■ WORK INSTRUCTIONS
Would you please copy each line below that includes the string "images"?

---*---

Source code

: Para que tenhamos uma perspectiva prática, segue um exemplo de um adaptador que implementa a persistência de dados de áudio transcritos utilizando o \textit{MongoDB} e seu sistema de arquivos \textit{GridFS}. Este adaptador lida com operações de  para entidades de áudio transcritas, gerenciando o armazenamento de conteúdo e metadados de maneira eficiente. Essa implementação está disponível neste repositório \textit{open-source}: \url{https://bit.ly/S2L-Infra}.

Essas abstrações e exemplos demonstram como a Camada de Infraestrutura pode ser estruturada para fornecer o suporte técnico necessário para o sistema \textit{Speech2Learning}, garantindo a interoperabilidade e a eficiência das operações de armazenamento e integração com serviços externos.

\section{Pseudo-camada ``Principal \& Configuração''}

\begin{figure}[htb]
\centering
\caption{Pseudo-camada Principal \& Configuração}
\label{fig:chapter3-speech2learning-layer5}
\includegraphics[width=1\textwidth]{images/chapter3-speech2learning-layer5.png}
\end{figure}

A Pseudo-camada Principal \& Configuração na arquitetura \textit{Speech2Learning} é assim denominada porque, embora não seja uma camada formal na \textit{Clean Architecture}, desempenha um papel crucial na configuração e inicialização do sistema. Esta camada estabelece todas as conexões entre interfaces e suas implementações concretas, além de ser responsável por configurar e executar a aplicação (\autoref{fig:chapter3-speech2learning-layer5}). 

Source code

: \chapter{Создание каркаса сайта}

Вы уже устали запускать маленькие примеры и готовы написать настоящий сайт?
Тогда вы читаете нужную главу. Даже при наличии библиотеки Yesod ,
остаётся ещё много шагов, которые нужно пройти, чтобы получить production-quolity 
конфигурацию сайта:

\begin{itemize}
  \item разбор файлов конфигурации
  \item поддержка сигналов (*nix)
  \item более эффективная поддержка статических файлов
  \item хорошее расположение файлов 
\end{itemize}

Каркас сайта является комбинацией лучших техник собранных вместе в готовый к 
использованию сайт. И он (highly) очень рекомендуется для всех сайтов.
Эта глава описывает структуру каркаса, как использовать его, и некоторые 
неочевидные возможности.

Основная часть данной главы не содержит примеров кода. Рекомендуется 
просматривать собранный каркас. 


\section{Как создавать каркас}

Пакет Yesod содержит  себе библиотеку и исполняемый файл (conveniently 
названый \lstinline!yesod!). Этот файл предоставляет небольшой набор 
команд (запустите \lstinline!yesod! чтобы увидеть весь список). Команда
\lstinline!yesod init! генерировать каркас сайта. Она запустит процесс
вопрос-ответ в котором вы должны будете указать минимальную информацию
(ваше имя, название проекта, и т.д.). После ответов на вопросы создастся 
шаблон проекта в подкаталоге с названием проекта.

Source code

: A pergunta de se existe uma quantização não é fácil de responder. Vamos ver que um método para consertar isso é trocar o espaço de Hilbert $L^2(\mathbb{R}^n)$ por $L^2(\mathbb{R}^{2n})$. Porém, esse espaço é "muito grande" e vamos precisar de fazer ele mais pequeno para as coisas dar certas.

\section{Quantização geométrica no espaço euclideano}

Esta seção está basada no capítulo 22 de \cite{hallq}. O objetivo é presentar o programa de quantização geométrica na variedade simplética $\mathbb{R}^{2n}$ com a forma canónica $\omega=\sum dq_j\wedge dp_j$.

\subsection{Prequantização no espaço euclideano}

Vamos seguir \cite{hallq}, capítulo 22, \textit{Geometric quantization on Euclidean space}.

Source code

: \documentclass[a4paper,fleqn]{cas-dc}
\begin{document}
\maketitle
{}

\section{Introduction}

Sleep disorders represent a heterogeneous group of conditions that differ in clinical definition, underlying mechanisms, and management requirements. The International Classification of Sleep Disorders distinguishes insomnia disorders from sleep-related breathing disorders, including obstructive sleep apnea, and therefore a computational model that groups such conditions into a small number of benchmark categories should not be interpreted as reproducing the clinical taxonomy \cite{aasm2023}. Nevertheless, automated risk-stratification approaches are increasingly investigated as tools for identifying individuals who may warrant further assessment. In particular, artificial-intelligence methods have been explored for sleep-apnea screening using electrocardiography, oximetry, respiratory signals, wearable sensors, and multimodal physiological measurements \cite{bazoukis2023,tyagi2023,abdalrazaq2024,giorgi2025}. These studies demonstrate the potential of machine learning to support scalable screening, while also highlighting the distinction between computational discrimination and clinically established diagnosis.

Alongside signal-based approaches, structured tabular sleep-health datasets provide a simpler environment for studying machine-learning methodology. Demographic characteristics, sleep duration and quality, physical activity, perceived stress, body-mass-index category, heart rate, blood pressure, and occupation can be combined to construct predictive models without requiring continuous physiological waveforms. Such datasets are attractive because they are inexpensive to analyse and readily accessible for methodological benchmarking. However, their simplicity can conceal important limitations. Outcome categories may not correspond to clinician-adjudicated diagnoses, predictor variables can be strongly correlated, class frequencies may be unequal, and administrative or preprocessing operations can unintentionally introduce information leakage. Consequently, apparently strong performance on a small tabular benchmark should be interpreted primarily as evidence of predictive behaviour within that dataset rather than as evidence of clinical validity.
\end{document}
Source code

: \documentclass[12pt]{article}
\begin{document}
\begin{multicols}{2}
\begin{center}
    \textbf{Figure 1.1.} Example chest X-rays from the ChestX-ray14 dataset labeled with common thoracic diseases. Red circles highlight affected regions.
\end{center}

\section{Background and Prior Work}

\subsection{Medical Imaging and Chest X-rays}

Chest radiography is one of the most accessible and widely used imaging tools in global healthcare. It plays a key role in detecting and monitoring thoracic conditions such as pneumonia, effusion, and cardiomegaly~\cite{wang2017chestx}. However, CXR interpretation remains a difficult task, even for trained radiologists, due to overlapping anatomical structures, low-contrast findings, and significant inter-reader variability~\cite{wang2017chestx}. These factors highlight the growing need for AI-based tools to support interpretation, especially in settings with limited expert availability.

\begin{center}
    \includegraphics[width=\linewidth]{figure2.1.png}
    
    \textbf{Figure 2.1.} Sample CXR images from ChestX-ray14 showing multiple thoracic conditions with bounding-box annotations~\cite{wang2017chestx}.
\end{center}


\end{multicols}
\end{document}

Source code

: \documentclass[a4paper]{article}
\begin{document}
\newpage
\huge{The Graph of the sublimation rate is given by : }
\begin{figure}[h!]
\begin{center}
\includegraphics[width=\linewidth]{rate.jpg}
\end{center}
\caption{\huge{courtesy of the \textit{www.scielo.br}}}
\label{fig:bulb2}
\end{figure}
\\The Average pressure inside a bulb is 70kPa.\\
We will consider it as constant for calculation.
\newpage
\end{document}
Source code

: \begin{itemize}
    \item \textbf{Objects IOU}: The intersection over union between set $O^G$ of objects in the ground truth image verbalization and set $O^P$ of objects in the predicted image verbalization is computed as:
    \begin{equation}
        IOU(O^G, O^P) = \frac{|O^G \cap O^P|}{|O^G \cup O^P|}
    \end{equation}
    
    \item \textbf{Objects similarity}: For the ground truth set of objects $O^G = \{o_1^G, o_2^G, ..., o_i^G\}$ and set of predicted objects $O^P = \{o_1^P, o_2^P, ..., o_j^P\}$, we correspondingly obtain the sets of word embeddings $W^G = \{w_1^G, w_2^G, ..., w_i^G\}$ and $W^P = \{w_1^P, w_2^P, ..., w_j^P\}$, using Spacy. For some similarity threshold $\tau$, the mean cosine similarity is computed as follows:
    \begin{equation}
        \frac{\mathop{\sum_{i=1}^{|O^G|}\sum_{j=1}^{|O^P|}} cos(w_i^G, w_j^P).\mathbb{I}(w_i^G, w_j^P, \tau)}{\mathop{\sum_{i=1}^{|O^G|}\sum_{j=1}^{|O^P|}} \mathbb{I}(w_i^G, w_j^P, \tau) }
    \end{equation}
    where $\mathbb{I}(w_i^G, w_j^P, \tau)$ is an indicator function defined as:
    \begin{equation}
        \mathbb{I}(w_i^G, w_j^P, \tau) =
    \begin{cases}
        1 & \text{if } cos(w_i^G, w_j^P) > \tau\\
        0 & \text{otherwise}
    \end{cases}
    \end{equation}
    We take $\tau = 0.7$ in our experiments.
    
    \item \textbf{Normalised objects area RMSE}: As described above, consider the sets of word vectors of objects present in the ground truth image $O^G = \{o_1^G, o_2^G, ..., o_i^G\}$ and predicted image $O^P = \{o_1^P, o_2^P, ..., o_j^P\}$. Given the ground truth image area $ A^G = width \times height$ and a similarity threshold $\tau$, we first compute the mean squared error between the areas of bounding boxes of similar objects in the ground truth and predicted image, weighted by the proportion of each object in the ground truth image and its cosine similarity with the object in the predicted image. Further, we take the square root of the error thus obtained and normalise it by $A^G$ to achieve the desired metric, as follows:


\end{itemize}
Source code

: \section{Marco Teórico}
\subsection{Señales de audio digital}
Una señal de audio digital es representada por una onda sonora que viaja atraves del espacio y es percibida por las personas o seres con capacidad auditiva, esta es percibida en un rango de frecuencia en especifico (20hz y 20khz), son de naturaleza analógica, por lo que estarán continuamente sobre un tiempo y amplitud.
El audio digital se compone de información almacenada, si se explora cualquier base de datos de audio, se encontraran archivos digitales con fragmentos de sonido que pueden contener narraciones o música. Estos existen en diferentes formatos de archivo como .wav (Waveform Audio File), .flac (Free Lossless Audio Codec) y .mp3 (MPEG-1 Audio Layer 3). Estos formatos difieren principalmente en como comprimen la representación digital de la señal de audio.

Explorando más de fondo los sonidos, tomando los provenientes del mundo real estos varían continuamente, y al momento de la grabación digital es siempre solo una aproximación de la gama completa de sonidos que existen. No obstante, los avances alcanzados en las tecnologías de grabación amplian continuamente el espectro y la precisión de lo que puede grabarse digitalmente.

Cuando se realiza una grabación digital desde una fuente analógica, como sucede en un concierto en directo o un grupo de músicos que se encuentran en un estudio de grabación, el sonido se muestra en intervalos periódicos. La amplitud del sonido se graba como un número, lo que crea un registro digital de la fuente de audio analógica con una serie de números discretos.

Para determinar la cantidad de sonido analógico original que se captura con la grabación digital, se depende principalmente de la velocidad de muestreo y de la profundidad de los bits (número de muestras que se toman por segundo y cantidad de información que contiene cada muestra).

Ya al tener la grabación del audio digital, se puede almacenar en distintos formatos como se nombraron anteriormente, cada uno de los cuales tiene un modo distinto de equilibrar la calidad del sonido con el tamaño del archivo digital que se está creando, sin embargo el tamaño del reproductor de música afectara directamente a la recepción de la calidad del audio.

---*---

■ EXERCISE ANSWER
\includegraphics[width=1\textwidth]{images/chapter3-speech2learning-layer5.png}
    \textbf{Figure 2.1.} Sample CXR images from ChestX-ray14 showing multiple thoracic conditions with bounding-box annotations~\cite{wang2017chestx}.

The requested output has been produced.